I'm using the notation $\OR_X$ to represent the odds ratio
associated with the variable $X$.

Applying Bayes's theorem to
the top and bottom of the previous expression yields

\[ \OR_X(H) = \frac{\O(H)~\LR(M|H)}{\O(H)~\LR(F|H)} = 
\frac{\LR(M|H)}{\LR(F|H)}\]

Taking the log of both sides yields

\begin{equation} \label{G}
\LOR_X(H) = \LLR(M|H) - \LLR(F|H)
\end{equation}

This result should look familiar, since it appears in
Eqn~\ref{F}.


\section{Conclusion}

Now we have all the pieces we need; we just have to assemble them.
Combining Eqns~\ref{F} and \ref{G} yields  

\begin{equation} \label{H}
\LLR(H|X) = \LLR(F) + X~\LOR(X|H)
\end{equation}

Combining Eqns~\ref{D} and \ref{H} yields

\begin{equation} \label{I}
\LO(H|X) = \LO(H) + \LLR(F|H) + X~\LOR(X|H)
\end{equation}

Finally, combining Eqns~\ref{B} and \ref{I} yields

\[ \LO(H|X) = \LO(H|F) + X~\LOR(X|H) \]

We can think of this equation as the log-odds form of Bayes's theorem,
with the update term expressed as a log-odds ratio.  Let's compare
that to the functional form of logistic regression:

\[ \logit(p) = \beta_0 + X \beta_1 \]

The correspondence between these equations suggests the following
interpretation:

\begin{itemize}

\item The predicted value, $\logit(p)$, is the posterior log
odds of the hypothesis, given the observed data.

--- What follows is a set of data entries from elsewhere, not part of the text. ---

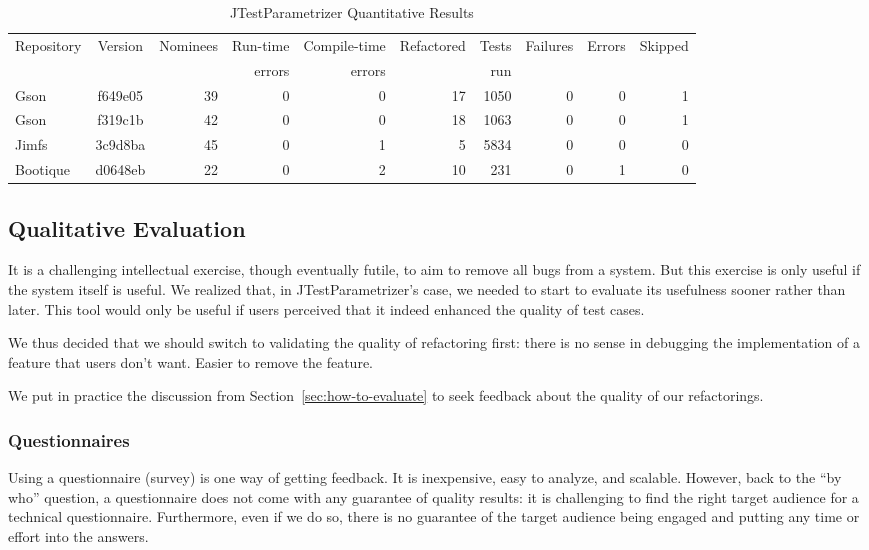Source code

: \begin{table*}[h!]
\centering
\begin{tabular}{l c r r r r r r r r} 
 Repository & Version & Nominees & Run-time  & Compile-time  & Refactored & Tests & Failures & Errors & Skipped \\
  &  &  & errors & errors &  & run &  &  &  \\ [0.75ex]
 \hline\hline
 Gson & f649e05 & 39 & 0 & 0 & 17 & 1050 & 0 & 0 & 1 \\ 
 Gson & f319c1b & 42 & 0 & 0 & 18 & 1063 & 0 & 0 & 1 \\ 
 Jimfs & 3c9d8ba & 45 & 0 & 1 & 5 & 5834 & 0 & 0 & 0 \\ 
 Bootique & d0648eb & 22 & 0 & 2 & 10 & 231 & 0 & 1 & 0 \\ 
\end{tabular}
\caption{JTestParametrizer Quantitative Results}
\label{table:quantitative_results}
\end{table*}

\subsection{Qualitative Evaluation}
It is a challenging intellectual exercise, though eventually futile,
to aim to remove all bugs from a system. But this exercise is only useful
if the system itself is useful. We realized that, in JTestParametrizer's
case, we needed to start to evaluate its usefulness sooner rather than later.
This tool would only be useful if users perceived that it indeed enhanced the
quality of test cases.

We thus decided that we should switch to validating the quality of
refactoring first: there is no sense in debugging the implementation of a feature
that users don't want. Easier to remove the feature.

We put in practice the discussion  from Section~\ref{sec:how-to-evaluate}
to seek feedback about the quality of our refactorings.

\subsubsection{Questionnaires}
Using a questionnaire (survey) is one way of getting feedback. It is
inexpensive, easy to analyze, and scalable. However, back to the
``by who'' question, a questionnaire does not come with any
guarantee of quality results: it is challenging to find the right
target audience for a technical questionnaire. Furthermore, even if we
do so, there is no guarantee of the target audience being
engaged and putting any time or effort into the answers.

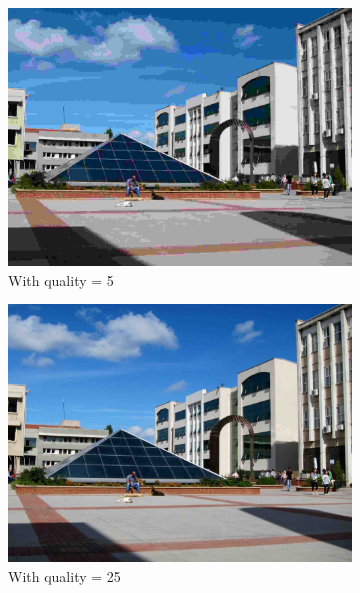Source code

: \documentclass[12pt]{article}
\begin{document}
\begin{figure}[H]
    \centering
    \begin{subfigure}{0.45\textwidth}
        \centering
        \includegraphics[height=0.75\textwidth]{images/kuzey-5.jpg}
        \caption{With quality = 5}
        \label{jpeg-5}
    \end{subfigure}
    \begin{subfigure}{0.45\textwidth}
        \centering
        \includegraphics[height=0.75\textwidth]{images/kuzey-25.jpg}
        \caption{With quality = 25}
        \label{jpeg-25}
    \end{subfigure}
    \begin{subfigure}{0.45\textwidth}
        \centering

\end{subfigure}
\end{figure}
\end{document}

\item The intercept, $\beta_0$, is the log-odds of the
hypothesis if $X=0$.

\item The coefficient of $X$, $\beta_1$, is a log-odds ratio
that represents odds of $H$ when $X=1$, relative to
when $X=0$.

\end{itemize}

This relationship between logistic regression and Bayes's theorem
tells us how to interpret the estimated coefficients.  It also
answers the question I posed at the beginning of this note:
the functional form of logistic regression makes sense because
it corresponds to the way Bayes's theorem uses data to update
probabilities.

\end{document}